PROJECT SUMMARY Autosomal dominant polycystic kidney disease (ADPKD) is the most common, potentially lethal, monogenic disease. Affecting 1:400 to 1:1000 people, mutations in PKD1 and PKD2 genes encoding polycystin-1 (PC1) and polycystin-2, respectively, lead to development of fluid-filled cysts that progressively expand from renal epithelial cells. This expansion damages surrounding kidney tissue, causing fibrosis, and leads to worsening kidney function that ultimately requires dialysis or transplant. Half of the ADPKD population will experience renal failure by the age of 50, and there are few treatment options to prevent such pathogenesis. These preventative solutions are lacking due to limited understanding into the process of cystogenesis, meaning why cysts form and what makes them worsen over time. Immune cells may contribute to this process. Prior literature has suggested a role for macrophages in cyst initiation and expansion, and CD8+ T cells have recently emerged as exerting a potential anti-cystogenic role. Using a novel transgenic suppression model of ADPKD in which a portion of the C-terminal tail of PC1 is expressed, I will compare the immune cell populations present in a non-suppressed disease model and the suppression model with non-cystic controls. I hypothesize that the differential immune cell landscapes between disease models will reveal pro-cystogenic and anti-cystogenic factors that regulate renal epithelial cells in ADPKD pathogenesis.
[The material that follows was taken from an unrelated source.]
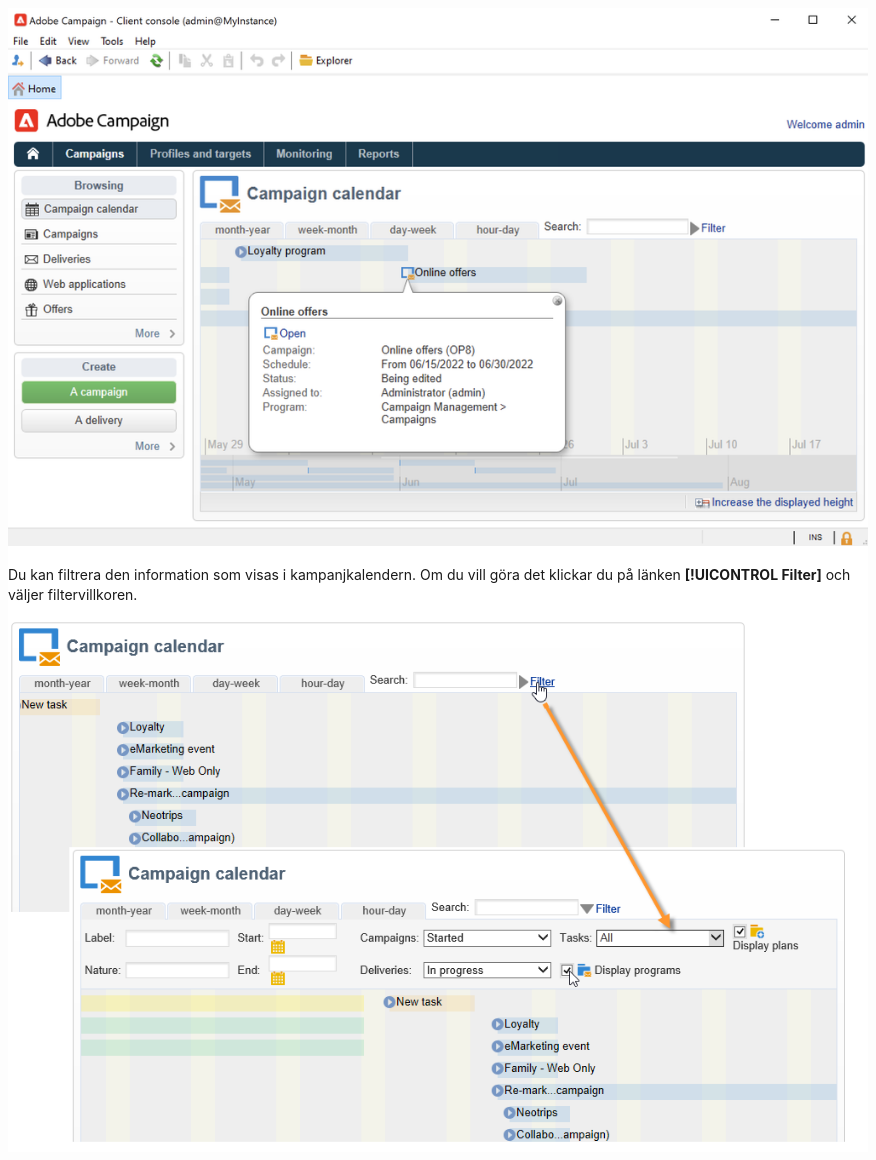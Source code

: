 ![](assets/campaign-calendar.png)

Du kan filtrera den information som visas i kampanjkalendern. Om du vill göra det klickar du på länken **[!UICONTROL Filter]** och väljer filtervillkoren.

![](assets/campaign_planning_filter.png)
With the expertise in ADPKD from the Caplan Lab and in immunological investigation from the Craft Lab, I will investigate the role of immune cells in ADPKD pathogenesis in murine models using in vivo interventional strategies, and analyze these models by flow cytometry, immunofluorescence, and single-cell sequencing approaches. I seek to define immune cell signaling in ADPKD and to elucidate the implications of this signaling for ADPKD pathogenesis, expecting to identify immune- mediated factors implicated in cystogenesis. In addition to elucidating cellular signaling that modifies the cystic and fibrotic manifestations of ADPKD, this proposal simultaneously aims to identify immune cell properties that could serve as disease biomarkers and provide insight into treatment and monitoring strategies.

项目总结 常染色体显性遗传性多囊肾病(ADPKD)是最常见的、具有潜在致死性的单基因肾病 疾病。影响1：400到1：1000的人，编码多囊蛋白-1(PC1)的PKD1和PKD2基因突变 和多囊蛋白-2分别导致从肾脏逐渐扩大的充满液体的囊泡的发展。 上皮细胞。这种扩张破坏了周围的肾组织，导致纤维化，并导致病情恶化。 最终需要透析或移植的肾功能。半数ADPKD患者将经历肾功能衰竭 在50岁之前失败，而且几乎没有什么治疗选择来防止这种发病机制。这些都是预防性的 由于对囊变过程的了解有限，缺乏解决方案，这意味着为什么囊肿形成和 是什么让它们随着时间的推移而恶化。免疫细胞可能参与了这一过程。先前的文献表明 巨噬细胞在囊腔起始和扩张中的作用，CD8+T细胞最近在发挥作用时出现 潜在的抗囊性作用。使用一种新的ADPKD转基因抑制模型，在该模型中 PC1的C末端尾巴是表达的，我会比较免疫细胞群中目前存在的非抑制 疾病模型和非囊性对照的抑制模型。我假设差异免疫 疾病模型之间的细胞图谱将揭示调节促囊变和抗囊变的因子 肾上皮细胞在ADPKD发病机制中的作用凭借卡普兰实验室和 来自工艺实验室的免疫学调查，我将研究免疫细胞在ADPKD发病机制中的作用 在使用体内干预策略的小鼠模型中，并通过流式细胞仪分析这些模型， 免疫荧光和单细胞测序方法。我试图在ADPKD中定义免疫细胞信号 并阐明该信号在ADPKD发病机制中的意义，以期确定免疫- 参与囊变的介导性因素。除了阐明细胞信号改变囊状细胞外 和ADPKD的纤维化表现，这项建议同时旨在识别免疫细胞特性 可以作为疾病的生物标志物，并为治疗和监测战略提供洞察。